Task requirements ->
The line containing "il risultato è" and every line after it through the end of the records: return those exactly, and nothing more.

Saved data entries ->

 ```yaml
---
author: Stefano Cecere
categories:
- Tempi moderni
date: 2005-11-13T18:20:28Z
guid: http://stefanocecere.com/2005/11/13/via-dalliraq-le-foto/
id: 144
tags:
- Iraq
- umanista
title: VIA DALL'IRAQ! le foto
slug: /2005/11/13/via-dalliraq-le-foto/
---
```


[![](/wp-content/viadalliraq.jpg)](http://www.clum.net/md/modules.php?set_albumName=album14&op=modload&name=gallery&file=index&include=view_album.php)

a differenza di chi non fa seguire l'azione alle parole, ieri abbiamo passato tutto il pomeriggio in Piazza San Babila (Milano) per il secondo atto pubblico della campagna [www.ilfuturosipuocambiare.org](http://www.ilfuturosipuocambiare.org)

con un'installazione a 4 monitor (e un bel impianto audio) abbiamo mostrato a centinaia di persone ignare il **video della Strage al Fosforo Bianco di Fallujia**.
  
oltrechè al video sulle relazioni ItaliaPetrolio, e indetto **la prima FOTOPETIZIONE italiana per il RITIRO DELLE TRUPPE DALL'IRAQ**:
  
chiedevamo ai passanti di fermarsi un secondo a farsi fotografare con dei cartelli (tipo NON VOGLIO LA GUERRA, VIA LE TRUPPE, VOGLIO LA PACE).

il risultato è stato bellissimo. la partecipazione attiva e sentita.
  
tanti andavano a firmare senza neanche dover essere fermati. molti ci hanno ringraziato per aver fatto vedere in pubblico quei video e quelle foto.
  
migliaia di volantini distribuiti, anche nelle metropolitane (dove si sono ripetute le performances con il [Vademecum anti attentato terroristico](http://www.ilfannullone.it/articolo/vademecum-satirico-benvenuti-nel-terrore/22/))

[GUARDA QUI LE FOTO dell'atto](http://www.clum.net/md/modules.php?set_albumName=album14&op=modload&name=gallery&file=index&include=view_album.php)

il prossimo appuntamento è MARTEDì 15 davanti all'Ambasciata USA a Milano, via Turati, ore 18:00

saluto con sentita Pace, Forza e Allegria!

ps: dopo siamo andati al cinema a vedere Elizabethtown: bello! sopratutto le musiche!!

The answer ->
il risultato è stato bellissimo. la partecipazione attiva e sentita.
  
tanti andavano a firmare senza neanche dover essere fermati. molti ci hanno ringraziato per aver fatto vedere in pubblico quei video e quelle foto.
  
migliaia di volantini distribuiti, anche nelle metropolitane (dove si sono ripetute le performances con il [Vademecum anti attentato terroristico](http://www.ilfannullone.it/articolo/vademecum-satirico-benvenuti-nel-terrore/22/))

[GUARDA QUI LE FOTO dell'atto](http://www.clum.net/md/modules.php?set_albumName=album14&op=modload&name=gallery&file=index&include=view_album.php)

il prossimo appuntamento è MARTEDì 15 davanti all'Ambasciata USA a Milano, via Turati, ore 18:00

saluto con sentita Pace, Forza e Allegria!

ps: dopo siamo andati al cinema a vedere Elizabethtown: bello! sopratutto le musiche!!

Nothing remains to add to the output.